So I wrote up a two-page proposal and formally submitted it to the city for consideration. Councilmembers Scott Gruendl and Dan Nguyen-Tan championed the proposal, arranged a meeting with the city manager and senior staff, and it was subsequently agendized for council consideration. It was referred to the Internal Affairs committee, which, on the recommendation of Planning Director Kim Seidler, tabled the proposal indefinitely. Seidler's rationale was that the General Plan revision process would certainly be addressing these same issues, and a standing transportation panel would confuse the process. The GP Revise was, Seidler argued, imminent. That was two years ago.

In the intervening period, we've seen a lot of new investment, mostly in street widening and resurfacing, and a lot of controversy regarding downtown parking, the transfer of city transit to BCAG, and a continued deterioration of congestion, parking, air quality, and public safety. The recent crisis concerning existing traffic problems, and those projected by Costco expansion, on Whitman/MLK Parkway, illustrates the urgency of more proactive and pragmatic planning. Notwithstanding the enormous amount of time, money, delay, and concrete poured into the East Avenue/Cohasset intersection, problems there have actually become worse. No need to limit development in northeast Chico; no would want to live north of that nightmare, anyway. (A friend mentioned recently, when we were driving back from the airport, that when his family was shopping for a home, they limited their search to south of East, e.g.)

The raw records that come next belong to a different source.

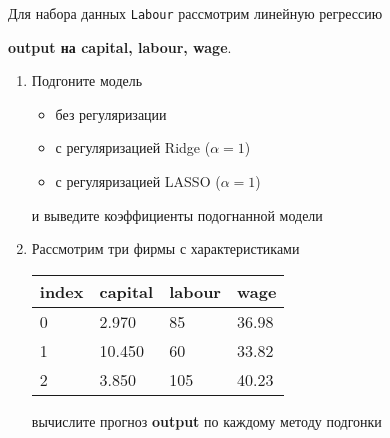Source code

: \begin{exercise}
Для набора данных \texttt{Labour} рассмотрим линейную регрессию 
\begin{center}
	\textbf{output на capital, labour, wage}.
\end{center}
\begin{enumerate}
	\item Подгоните модель
	\begin{itemize}
		\item без регуляризации
		\item с регуляризацией Ridge (\(\alpha=1\))
		\item с регуляризацией LASSO (\(\alpha=1\))
	\end{itemize}
	и выведите коэффициенты подогнанной модели
	\item Рассмотрим три фирмы с характеристиками
	\begin{center}
		\begin{tabular}{|l||l|l|l|}\hline
			index & capital & labour & wage \\ \hline\hline
			0 & 2.970 & 85 & 36.98\\
			1 & 10.450 & 60 & 33.82  \\
			2 & 3.850 & 105 & 40.23\\ \hline
		\end{tabular}
	\end{center}
	вычислите прогноз \textbf{output} по каждому методу подгонки
\end{enumerate}
\end{exercise}

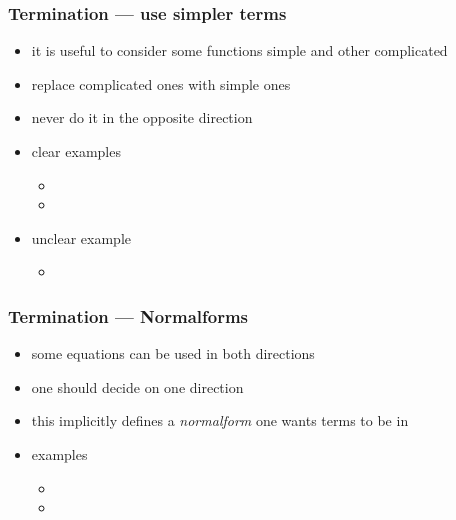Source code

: \begin{frame}
\frametitle{Termination --- use simpler terms}

\begin{itemize}
\item it is useful to consider some functions simple and other complicated
\item replace complicated ones with simple ones
\item never do it in the opposite direction
\item clear examples
\begin{itemize}
\item {}
\item {}
\end{itemize}\medskip
\item unclear example
\begin{itemize}
\item {}
\end{itemize}
\end{itemize}
\end{frame}


\begin{frame}
\frametitle{Termination --- Normalforms}

\begin{itemize}
\item some equations can be used in both directions
\item one should decide on one direction
\item this implicitly defines a \emph{normalform} one wants terms to be in
\item examples
\begin{itemize}
\item {}
\item {}
\end{itemize}
\end{itemize}
\end{frame}

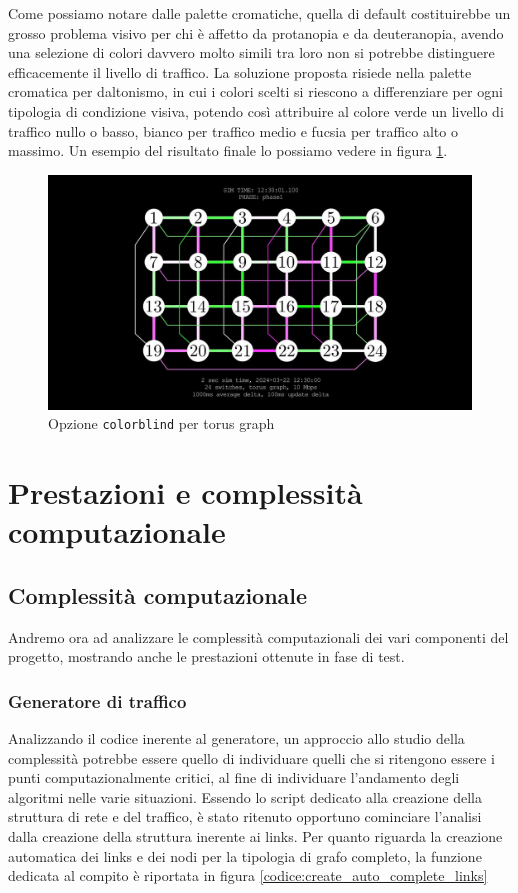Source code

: \documentclass[binding=0.6cm]{sapthesis}
\begin{document}
Come possiamo notare dalle palette cromatiche, quella di default costituirebbe un grosso problema visivo per chi è affetto da protanopia e da deuteranopia, avendo
una selezione di colori davvero molto simili tra loro non si potrebbe distinguere efficacemente il livello di traffico. La soluzione proposta
risiede nella palette cromatica per daltonismo, in cui i colori scelti si riescono a differenziare per ogni tipologia di condizione visiva, potendo così
attribuire al colore verde un livello di traffico nullo o basso, bianco per traffico medio e fucsia per traffico alto o massimo. Un esempio
del risultato finale lo possiamo vedere in figura \ref{fig:colorblind_torus}.

\begin{figure}[h]
    \centering
    \includegraphics[width=1\textwidth]{immagini/colorblind_torus.JPG}
    \caption{Opzione \texttt{colorblind} per torus graph}
    \label{fig:colorblind_torus}
\end{figure}

\chapter{Prestazioni e complessità computazionale}

\section{Complessità computazionale}

Andremo ora ad analizzare le complessità computazionali dei vari componenti del progetto, mostrando anche le prestazioni ottenute in fase di test.

\subsection{Generatore di traffico}
\label{sec:generatore_di_traffico}
Analizzando il codice inerente al generatore, un approccio allo studio della complessità potrebbe essere quello di individuare quelli che si ritengono essere
i punti computazionalmente critici, al fine di individuare l'andamento degli algoritmi nelle varie situazioni. Essendo lo script dedicato alla creazione della struttura di rete e del traffico,
è stato ritenuto opportuno cominciare l'analisi dalla creazione della struttura inerente ai links.
Per quanto riguarda la creazione automatica dei links e dei nodi
per la tipologia di grafo completo, la funzione dedicata al compito è riportata in figura \ref{codice:create_auto_complete_links}
\end{document}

So I don't think it amiss to resuscitate this proposal. We have a new City Manager, a new Planning Director, and a new City Council. Transportation policy planning and execution is a cabinet-level department in the US government; surely Chico deserves no less.

January 02, 2007

The Windmills Of Your Mind

Swindon Magic RoundaboutAbove is the routing map for a monster traffic circle in England. It's designed to carry three to four lanes of traffic each way. There are actually five regular single-lane traffic circles within this enormous interchange. As motorists enter the main circle, they can either continue clockwise (left-hand side driving, of course), or use the integrated circles to go counterclockwise. Given that each entry has a yield requirement, I imagine it can get quite congested, although the ability to go either way must reduce this somewhat. Here's an aerial view.

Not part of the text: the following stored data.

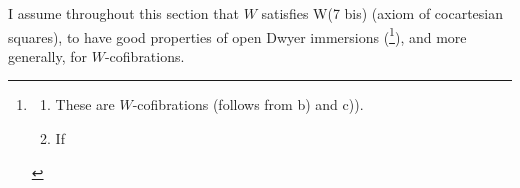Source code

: {\reversemarginpar\marginnote{\textbar\textbar\textbar}}I assume throughout this section that $W$ satisfies W(7 bis) (axiom of cocartesian squares), to have good properties of open Dwyer immersions (\footnote[124]{\begin{enumerate}
\item[a)] These are $W$-cofibrations (follows from b) and c)).
\item[b)] If
\end{enumerate}}), and more generally, for $W$-cofibrations. %

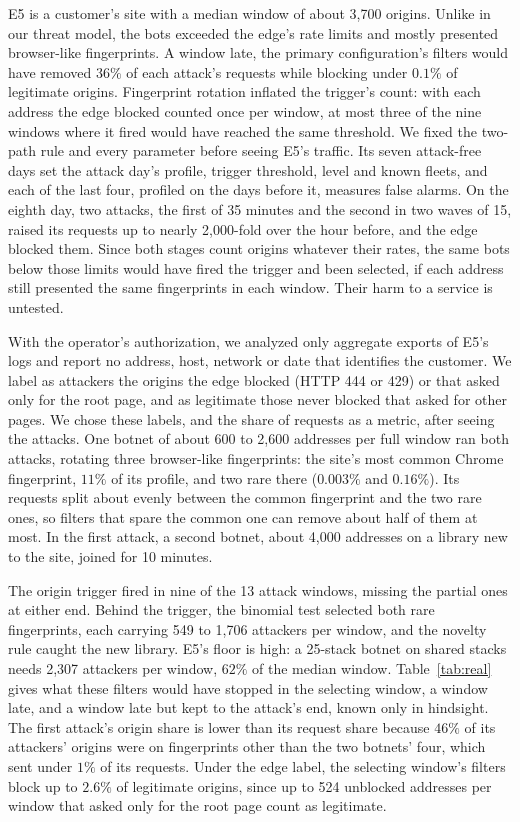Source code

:\documentclass[conference,letterpaper,10pt]{IEEEtran}
\newcommand\1{\textit{(i)}}
\newcommand\2{\textit{(ii)}}
\newcommand\3{\textit{(iii)}}
\newcommand\4{\textit{(iv)}}
\newcommand\5{\textit{(v)}}
\newcommand\6{\textit{(vi)}}
\newcommand\7{\textit{(vii)}}
\newcommand\8{\textit{(viii)}}
\newcommand\9{\textit{(ix)}}
\begin{document}
E5 is a customer's site with a median window of about 3,700 origins. Unlike in our threat model, the bots exceeded the edge's rate limits and mostly presented browser-like fingerprints. A window late, the primary configuration's filters would have removed $36\%$ of each attack's requests while blocking under $0.1\%$ of legitimate origins. Fingerprint rotation inflated the trigger's count: with each address the edge blocked counted once per window, at most three of the nine windows where it fired would have reached the same threshold. We fixed the two-path rule and every parameter before seeing E5's traffic. Its seven attack-free days set the attack day's profile, trigger threshold, level and known fleets, and each of the last four, profiled on the days before it, measures false alarms. On the eighth day, two attacks, the first of 35 minutes and the second in two waves of 15, raised its requests up to nearly 2,000-fold over the hour before, and the edge blocked them.  Since both stages count origins whatever their rates, the same bots below those limits would have fired the trigger and been selected, if each address still presented the same fingerprints in each window. Their harm to a service is untested.

With the operator's authorization, we analyzed only aggregate exports of E5's logs and report no address, host, network or date that identifies the customer. We label as attackers the origins the edge blocked (HTTP 444 or 429) or that asked only for the root page, and as legitimate those never blocked that asked for other pages. We chose these labels, and the share of requests as a metric, after seeing the attacks. One botnet of about 600 to 2,600 addresses per full window ran both attacks, rotating three browser-like fingerprints: the site's most common Chrome fingerprint, $11\%$ of its profile, and two rare there ($0.003\%$ and $0.16\%$). Its requests split about evenly between the common fingerprint and the two rare ones, so filters that spare the common one can remove about half of them at most. In the first attack, a second botnet, about 4,000 addresses on a library new to the site, joined for 10 minutes.

The origin trigger fired in nine of the 13 attack windows, missing the partial ones at either end.  Behind the trigger, the binomial test selected both rare fingerprints, each carrying 549 to 1,706 attackers per window, and the novelty rule caught the new library. E5's floor is high: a 25-stack botnet on shared stacks needs 2,307 attackers per window, $62\%$ of the median window. Table~\ref{tab:real} gives what these filters would have stopped in the selecting window, a window late, and a window late but kept to the attack's end, known only in hindsight. The first attack's origin share is lower than its request share because $46\%$ of its attackers' origins were on fingerprints other than the two botnets' four, which sent under $1\%$ of its requests. Under the edge label, the selecting window's filters block up to $2.6\%$ of legitimate origins, since up to 524 unblocked addresses per window that asked only for the root page count as legitimate.
\end{document}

Traffic circles have been a popular topic of discussion around Chico. Three roundabouts on West Eighth Avenue have provoked outrage and admiration, and suspected roundabouts on Eaton Road have provoked protest signs. Two traffic circles are proposed on Manzanita at Hooker Oak and Vallabrosa.

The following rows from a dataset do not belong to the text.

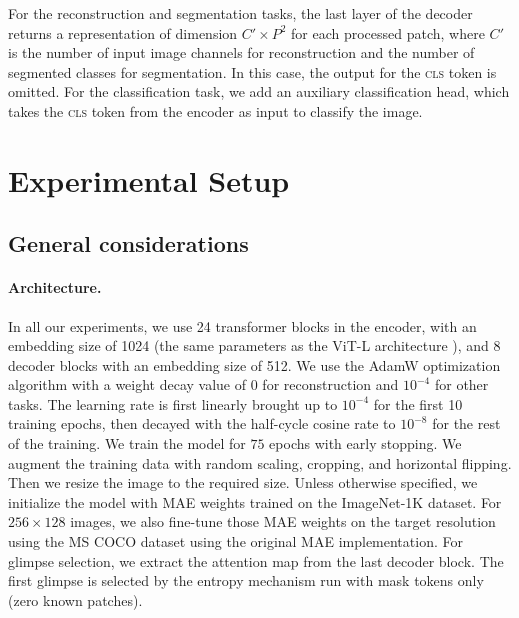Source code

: \documentclass{article}
\begin{document}
For the reconstruction and segmentation tasks, the last layer of the decoder returns a representation of dimension $C' \times P^2$ for each processed patch, where $C'$ is the number of input image channels for reconstruction and the number of segmented classes for segmentation. In this case, the output for the \textsc{cls} token is omitted. For the classification task, we add an auxiliary classification head, which takes the \textsc{cls} token from the encoder as input to classify the image.

\section{Experimental Setup}
\label{sec:setup}

\subsection{General considerations}

\paragraph{Architecture.} In all our experiments, we use 24 transformer blocks in the encoder, with an embedding size of 1024 (the same parameters as the ViT-L architecture \cite{dosovitskiy2020image}), and 8 decoder blocks with an embedding size of 512. We use the AdamW optimization algorithm \cite{loshchilov2018decoupled} with a weight decay value of 0 for reconstruction and $10^{-4}$ for other tasks. The learning rate is first linearly brought up to $10^{-4}$ for the first 10 training epochs, then decayed with the half-cycle cosine rate to $10^{-8}$ for the rest of the training. We train the model for $75$ epochs with early stopping. We augment the training data with random scaling, cropping, and horizontal flipping. Then we resize the image to the required size. Unless otherwise specified, we initialize the model with MAE \cite{he2022masked} weights trained on the ImageNet-1K \cite{deng2009imagenet} dataset. For $256\times128$ images, we also fine-tune those MAE weights on the target resolution using the MS COCO dataset \cite{lin2014microsoft} using the original MAE implementation. For glimpse selection, we extract the attention map from the last decoder block. The first glimpse is selected by the entropy mechanism run with mask tokens only (zero known patches).
\end{document}
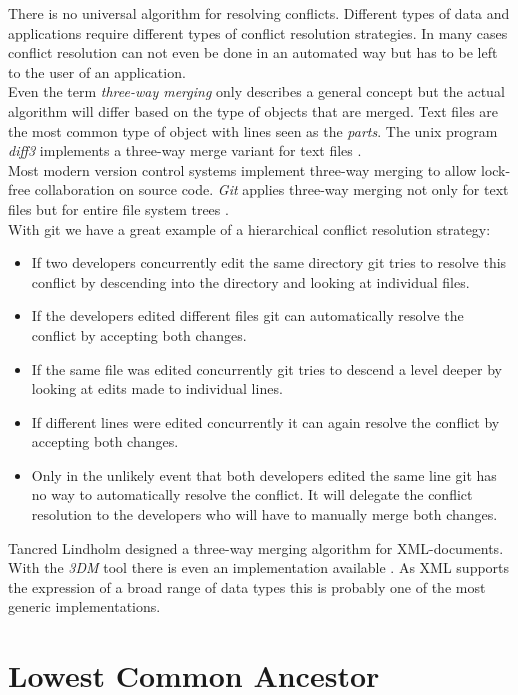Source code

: There is no universal algorithm for resolving conflicts.
Different types of data and applications require different types of conflict resolution strategies.
In many cases conflict resolution can not even be done in an automated way but has to be left to the user of an application.\\
Even the term \emph{three-way merging} only describes a general concept but the actual algorithm will differ based on the type of objects that are merged.
Text files are the most common type of object with lines seen as the \emph{parts}.
The unix program \emph{diff3} implements a three-way merge variant for text files \cite{diff3}.\\
Most modern version control systems implement three-way merging to allow lock-free collaboration on source code.
\emph{Git} applies three-way merging not only for text files but for entire file system trees \cite{git}.\\
With git we have a great example of a hierarchical conflict resolution strategy:

\begin{itemize}
\item If two developers concurrently edit the same directory git tries to resolve this conflict by descending into the directory and looking at individual files.
\item If the developers edited different files git can automatically resolve the conflict by accepting both changes.
\item If the same file was edited concurrently git tries to descend a level deeper by looking at edits made to individual lines.
\item If different lines were edited concurrently it can again resolve the conflict by accepting both changes.
\item Only in the unlikely event that both developers edited the same line git has no way to automatically resolve the conflict.
It will delegate the conflict resolution to the developers who will have to manually merge both changes.
\end{itemize}

Tancred Lindholm designed a three-way merging algorithm for XML-documents.
With the \emph{3DM} tool there is even an implementation available \cite{Lindholm:2001uv}.
As XML supports the expression of a broad range of data types this is probably one of the most generic implementations.

\section{Lowest Common Ancestor}
\label{background.lca}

Personally, I like roundabouts. As a sometime network engineer, I'm fascinated by the similarities between data networking and vehicular traffic networks. Roundabouts reduce auto latency in the same way a switching hub reduces packet latency between ethernet segments. At intersections regulated by signage or signals, traffic stops, backs up, compacts, and then takes a while to unpack itself when the light turns green.

Well-designed roundabouts should permit traffic to enter and circumnavigate at approximately 27 miles per hour. This happens to be the most efficient speed for moving the maximum number of vehicles past a fixed point. It seems counterintuitive, but the faster vehicles are travelling, the more distance they have between them, and thus fewer can make it past the post. And at higher speeds, latency from intersection negotiation amplifies exponentially.

The strategy of adding lanes to secondary routes only makes things worse. More people begin taking that route, assuming that the more/wider lanes will be faster, and usually the speed limits are increased (or ignored) so people drive faster, leading to inefficient throughput.

On a two-lane secondary route with intermittent stop signs, latency gets pretty bad at peak demand times. Using roundabouts reduces that latency, and tends to regulate the speed of the entire length of roadway. While you might get slowdowns as you approach a roundabout, rarely do things come to a complete stop.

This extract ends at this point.